*** Opening of DATASET EXCERPTS ***
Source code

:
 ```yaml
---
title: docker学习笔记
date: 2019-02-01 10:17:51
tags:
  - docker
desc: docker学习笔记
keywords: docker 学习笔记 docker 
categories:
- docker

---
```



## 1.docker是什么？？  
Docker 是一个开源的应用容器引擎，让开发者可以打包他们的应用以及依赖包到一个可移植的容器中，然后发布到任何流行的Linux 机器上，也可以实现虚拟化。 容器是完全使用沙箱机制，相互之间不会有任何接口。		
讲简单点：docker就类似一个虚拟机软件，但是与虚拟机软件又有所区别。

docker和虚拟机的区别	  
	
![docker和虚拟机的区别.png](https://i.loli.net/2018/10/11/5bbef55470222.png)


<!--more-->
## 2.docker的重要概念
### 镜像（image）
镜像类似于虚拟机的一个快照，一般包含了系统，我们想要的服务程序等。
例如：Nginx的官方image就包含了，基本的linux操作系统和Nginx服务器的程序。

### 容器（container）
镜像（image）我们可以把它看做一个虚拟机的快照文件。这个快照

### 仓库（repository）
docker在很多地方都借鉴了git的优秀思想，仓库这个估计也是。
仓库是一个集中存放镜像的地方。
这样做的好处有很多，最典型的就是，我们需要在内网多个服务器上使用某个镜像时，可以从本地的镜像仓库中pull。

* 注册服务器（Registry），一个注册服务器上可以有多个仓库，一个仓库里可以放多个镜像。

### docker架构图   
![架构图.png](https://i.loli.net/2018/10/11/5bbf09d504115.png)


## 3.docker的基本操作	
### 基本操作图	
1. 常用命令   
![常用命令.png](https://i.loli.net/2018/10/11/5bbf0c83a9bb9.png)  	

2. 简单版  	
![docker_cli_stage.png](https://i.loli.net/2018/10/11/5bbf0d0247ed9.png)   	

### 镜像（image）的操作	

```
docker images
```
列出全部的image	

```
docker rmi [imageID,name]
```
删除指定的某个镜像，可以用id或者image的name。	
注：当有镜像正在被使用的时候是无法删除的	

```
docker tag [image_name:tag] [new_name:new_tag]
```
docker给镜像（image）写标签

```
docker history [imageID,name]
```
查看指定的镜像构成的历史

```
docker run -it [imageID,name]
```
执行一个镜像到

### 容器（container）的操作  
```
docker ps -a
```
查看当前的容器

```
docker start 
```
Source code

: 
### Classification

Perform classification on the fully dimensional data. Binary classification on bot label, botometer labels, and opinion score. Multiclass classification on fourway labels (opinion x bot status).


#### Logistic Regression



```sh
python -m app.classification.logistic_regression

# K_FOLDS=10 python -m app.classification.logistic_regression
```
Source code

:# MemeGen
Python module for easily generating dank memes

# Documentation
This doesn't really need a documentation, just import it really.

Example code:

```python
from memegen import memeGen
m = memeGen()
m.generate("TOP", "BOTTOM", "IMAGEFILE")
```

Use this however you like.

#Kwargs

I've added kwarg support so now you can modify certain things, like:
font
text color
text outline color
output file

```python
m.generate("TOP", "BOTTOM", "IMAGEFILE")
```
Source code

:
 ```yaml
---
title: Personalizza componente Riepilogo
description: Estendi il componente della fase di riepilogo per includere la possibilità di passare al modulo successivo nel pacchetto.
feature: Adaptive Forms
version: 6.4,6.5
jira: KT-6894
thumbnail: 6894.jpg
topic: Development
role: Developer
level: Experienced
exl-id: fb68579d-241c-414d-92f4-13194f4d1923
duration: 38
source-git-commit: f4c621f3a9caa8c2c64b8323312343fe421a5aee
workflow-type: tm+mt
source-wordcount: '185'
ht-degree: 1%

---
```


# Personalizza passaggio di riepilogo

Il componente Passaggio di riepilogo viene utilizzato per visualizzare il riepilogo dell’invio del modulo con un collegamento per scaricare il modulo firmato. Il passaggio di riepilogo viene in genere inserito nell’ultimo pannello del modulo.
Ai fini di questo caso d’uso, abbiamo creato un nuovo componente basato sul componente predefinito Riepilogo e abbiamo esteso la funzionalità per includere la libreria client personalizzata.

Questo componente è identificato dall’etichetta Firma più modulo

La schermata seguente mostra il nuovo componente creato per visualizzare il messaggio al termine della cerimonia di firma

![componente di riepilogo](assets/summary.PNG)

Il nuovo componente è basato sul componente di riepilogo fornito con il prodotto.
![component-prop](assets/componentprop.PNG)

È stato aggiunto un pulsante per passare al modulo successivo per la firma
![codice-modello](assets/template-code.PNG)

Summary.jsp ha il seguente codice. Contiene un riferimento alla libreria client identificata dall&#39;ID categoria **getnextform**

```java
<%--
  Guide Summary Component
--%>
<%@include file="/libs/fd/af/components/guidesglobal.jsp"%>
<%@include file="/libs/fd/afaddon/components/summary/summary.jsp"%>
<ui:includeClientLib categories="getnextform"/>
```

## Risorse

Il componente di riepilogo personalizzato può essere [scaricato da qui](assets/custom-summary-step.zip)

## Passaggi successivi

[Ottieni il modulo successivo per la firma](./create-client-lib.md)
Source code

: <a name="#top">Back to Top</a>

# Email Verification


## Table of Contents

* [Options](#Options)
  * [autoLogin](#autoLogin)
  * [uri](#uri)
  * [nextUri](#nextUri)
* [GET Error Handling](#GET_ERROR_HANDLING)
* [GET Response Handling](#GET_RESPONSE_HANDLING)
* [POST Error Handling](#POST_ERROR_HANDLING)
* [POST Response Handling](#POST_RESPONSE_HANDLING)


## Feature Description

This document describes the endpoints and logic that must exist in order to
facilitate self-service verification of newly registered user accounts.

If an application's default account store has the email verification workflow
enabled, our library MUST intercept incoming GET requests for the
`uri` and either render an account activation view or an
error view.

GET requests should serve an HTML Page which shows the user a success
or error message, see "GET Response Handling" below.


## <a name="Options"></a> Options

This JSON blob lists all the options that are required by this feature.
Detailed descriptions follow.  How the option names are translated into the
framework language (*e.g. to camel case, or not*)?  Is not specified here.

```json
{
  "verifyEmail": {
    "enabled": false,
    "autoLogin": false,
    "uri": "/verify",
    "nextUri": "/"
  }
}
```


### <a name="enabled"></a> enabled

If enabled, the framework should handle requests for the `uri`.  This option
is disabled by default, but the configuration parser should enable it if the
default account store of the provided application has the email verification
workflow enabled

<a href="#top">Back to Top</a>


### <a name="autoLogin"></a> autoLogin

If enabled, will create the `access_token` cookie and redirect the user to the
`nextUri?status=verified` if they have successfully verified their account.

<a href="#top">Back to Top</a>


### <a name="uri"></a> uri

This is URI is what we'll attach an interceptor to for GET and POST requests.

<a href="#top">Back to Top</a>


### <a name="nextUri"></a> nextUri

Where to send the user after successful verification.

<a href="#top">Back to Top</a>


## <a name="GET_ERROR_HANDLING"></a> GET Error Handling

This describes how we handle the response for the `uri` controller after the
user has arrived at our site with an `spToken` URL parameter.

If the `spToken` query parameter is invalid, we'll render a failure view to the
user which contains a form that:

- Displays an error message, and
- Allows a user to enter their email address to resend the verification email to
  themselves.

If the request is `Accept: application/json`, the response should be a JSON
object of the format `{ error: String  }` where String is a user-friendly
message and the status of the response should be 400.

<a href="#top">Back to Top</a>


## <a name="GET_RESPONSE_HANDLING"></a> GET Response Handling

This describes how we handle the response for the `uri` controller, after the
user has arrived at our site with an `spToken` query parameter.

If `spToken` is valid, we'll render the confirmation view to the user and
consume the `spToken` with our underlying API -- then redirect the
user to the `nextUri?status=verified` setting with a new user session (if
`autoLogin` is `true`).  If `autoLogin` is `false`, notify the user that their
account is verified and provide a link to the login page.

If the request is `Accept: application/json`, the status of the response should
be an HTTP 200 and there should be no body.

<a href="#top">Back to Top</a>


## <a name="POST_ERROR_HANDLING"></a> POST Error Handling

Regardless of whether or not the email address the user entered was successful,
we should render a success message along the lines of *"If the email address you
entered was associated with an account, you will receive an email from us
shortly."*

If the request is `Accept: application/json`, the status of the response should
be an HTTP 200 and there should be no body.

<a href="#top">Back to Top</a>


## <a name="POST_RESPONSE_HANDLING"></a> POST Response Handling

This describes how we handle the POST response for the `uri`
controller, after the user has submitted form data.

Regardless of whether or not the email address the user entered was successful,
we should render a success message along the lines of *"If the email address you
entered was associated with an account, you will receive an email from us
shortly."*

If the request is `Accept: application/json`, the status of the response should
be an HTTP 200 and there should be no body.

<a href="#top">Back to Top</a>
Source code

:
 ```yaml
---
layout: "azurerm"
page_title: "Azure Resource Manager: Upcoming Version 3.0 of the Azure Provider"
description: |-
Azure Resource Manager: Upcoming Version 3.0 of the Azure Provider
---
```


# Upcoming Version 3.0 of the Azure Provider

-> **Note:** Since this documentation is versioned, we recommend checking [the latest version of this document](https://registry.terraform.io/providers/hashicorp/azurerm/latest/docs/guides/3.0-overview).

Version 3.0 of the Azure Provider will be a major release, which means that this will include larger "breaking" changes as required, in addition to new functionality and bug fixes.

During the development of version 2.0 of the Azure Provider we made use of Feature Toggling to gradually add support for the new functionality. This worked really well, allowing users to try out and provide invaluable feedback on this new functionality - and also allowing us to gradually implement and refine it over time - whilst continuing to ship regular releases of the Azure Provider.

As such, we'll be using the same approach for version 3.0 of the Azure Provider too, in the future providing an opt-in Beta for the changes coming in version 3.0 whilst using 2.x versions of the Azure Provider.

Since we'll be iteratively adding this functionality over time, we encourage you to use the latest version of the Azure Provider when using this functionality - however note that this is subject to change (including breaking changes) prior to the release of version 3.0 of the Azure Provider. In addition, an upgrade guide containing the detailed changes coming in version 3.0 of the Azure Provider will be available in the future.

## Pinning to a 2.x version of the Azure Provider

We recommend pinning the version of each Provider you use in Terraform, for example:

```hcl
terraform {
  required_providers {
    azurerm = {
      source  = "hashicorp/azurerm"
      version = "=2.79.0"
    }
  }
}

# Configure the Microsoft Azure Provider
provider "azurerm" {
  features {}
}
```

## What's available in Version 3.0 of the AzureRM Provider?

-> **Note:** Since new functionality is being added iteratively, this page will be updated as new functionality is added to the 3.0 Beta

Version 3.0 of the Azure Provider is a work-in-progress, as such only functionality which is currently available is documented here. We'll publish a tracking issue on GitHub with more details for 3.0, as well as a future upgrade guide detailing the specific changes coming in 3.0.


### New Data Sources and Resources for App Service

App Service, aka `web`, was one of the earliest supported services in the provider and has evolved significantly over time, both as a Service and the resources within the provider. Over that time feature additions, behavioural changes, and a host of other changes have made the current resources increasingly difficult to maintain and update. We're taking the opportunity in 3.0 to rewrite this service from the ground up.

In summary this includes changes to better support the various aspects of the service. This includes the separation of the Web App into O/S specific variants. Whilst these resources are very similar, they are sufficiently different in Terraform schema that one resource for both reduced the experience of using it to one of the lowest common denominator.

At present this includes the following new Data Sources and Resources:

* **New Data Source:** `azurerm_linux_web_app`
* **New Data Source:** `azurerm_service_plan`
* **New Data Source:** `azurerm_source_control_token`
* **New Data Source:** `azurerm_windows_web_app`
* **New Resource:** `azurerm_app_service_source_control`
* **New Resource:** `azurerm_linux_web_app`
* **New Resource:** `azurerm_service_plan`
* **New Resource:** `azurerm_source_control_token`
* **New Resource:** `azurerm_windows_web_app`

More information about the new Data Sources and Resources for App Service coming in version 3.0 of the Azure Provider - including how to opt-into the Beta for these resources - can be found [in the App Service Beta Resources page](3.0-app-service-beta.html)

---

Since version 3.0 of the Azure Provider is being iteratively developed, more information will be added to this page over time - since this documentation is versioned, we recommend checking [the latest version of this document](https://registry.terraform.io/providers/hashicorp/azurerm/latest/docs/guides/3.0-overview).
*** Close of DATASET EXCERPTS ***
WHAT THE TASK REQUIRES:
An exact, complete copy of the lines above from the one with "[Ottieni il modulo" through the one with "This document describes" is the whole answer.

YOUR SOLUTION:
[Ottieni il modulo successivo per la firma](./create-client-lib.md)
Source code

: <a name="#top">Back to Top</a>

# Email Verification


## Table of Contents

* [Options](#Options)
  * [autoLogin](#autoLogin)
  * [uri](#uri)
  * [nextUri](#nextUri)
* [GET Error Handling](#GET_ERROR_HANDLING)
* [GET Response Handling](#GET_RESPONSE_HANDLING)
* [POST Error Handling](#POST_ERROR_HANDLING)
* [POST Response Handling](#POST_RESPONSE_HANDLING)


## Feature Description

This document describes the endpoints and logic that must exist in order to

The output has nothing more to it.